[[ INPUT FOR THIS TASK open ]]
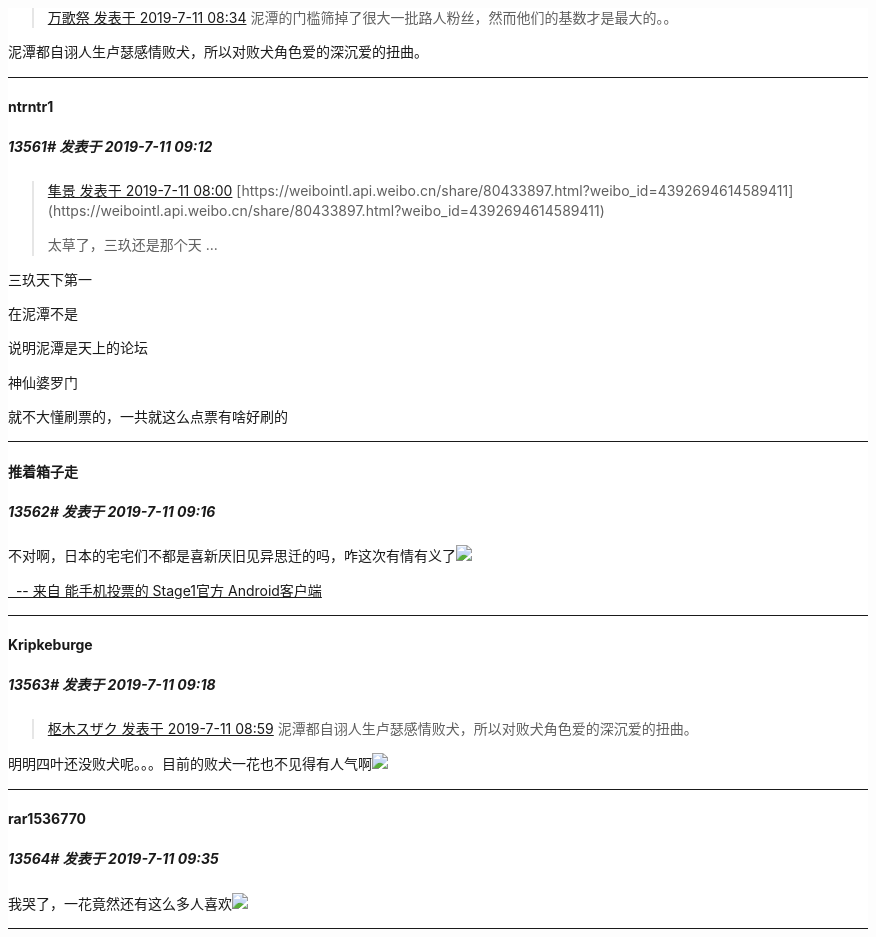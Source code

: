 <blockquote><a href="httphttps://bbs.saraba1st.com/2b/forum.php?mod=redirect&amp;goto=findpost&amp;pid=44467954&amp;ptid=1831320" target="_blank">万歌祭 发表于 2019-7-11 08:34</a>
泥潭的门槛筛掉了很大一批路人粉丝，然而他们的基数才是最大的。。</blockquote>
泥潭都自诩人生卢瑟感情败犬，所以对败犬角色爱的深沉爱的扭曲。


*****

####  ntrntr1  
##### 13561#       发表于 2019-7-11 09:12

<blockquote><a href="httphttps://bbs.saraba1st.com/2b/forum.php?mod=redirect&amp;goto=findpost&amp;pid=44467725&amp;ptid=1831320" target="_blank">隼景 发表于 2019-7-11 08:00</a>
[https://weibointl.api.weibo.cn/share/80433897.html?weibo_id=4392694614589411](https://weibointl.api.weibo.cn/share/80433897.html?weibo_id=4392694614589411)

太草了，三玖还是那个天 ...</blockquote>
三玖天下第一

在泥潭不是

说明泥潭是天上的论坛

神仙婆罗门

就不大懂刷票的，一共就这么点票有啥好刷的

*****

####  推着箱子走  
##### 13562#       发表于 2019-7-11 09:16

不对啊，日本的宅宅们不都是喜新厌旧见异思迁的吗，咋这次有情有义了<img src="https://static.saraba1st.com/image/smiley/face2017/067.png" referrerpolicy="no-referrer">

[  -- 来自 能手机投票的 Stage1官方 Android客户端](https://www.coolapk.com/apk/140634)

*****

####  Kripkeburge  
##### 13563#       发表于 2019-7-11 09:18

<blockquote><a href="httphttps://bbs.saraba1st.com/2b/forum.php?mod=redirect&amp;goto=findpost&amp;pid=44468206&amp;ptid=1831320" target="_blank">枢木スザク 发表于 2019-7-11 08:59</a>
泥潭都自诩人生卢瑟感情败犬，所以对败犬角色爱的深沉爱的扭曲。</blockquote>
明明四叶还没败犬呢。。。目前的败犬一花也不见得有人气啊<img src="https://static.saraba1st.com/image/smiley/face2017/068.png" referrerpolicy="no-referrer">

*****

####  rar1536770  
##### 13564#       发表于 2019-7-11 09:35

我哭了，一花竟然还有这么多人喜欢<img src="https://static.saraba1st.com/image/smiley/face2017/139.png" referrerpolicy="no-referrer">

*****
[[ INPUT FOR THIS TASK closed ]]
= WORK TASK =
In the entries above, find the line holding "发表于 2019-7-11 08:34</a>" and the line holding "泥潭的门槛筛掉了很大一批路人"; print both of them and every line between, exactly, and nothing else.

= ANSWER AREA =
: <blockquote><a href="httphttps://bbs.saraba1st.com/2b/forum.php?mod=redirect&amp;goto=findpost&amp;pid=44467954&amp;ptid=1831320" target="_blank">万歌祭 发表于 2019-7-11 08:34</a>
泥潭的门槛筛掉了很大一批路人粉丝，然而他们的基数才是最大的。。</blockquote>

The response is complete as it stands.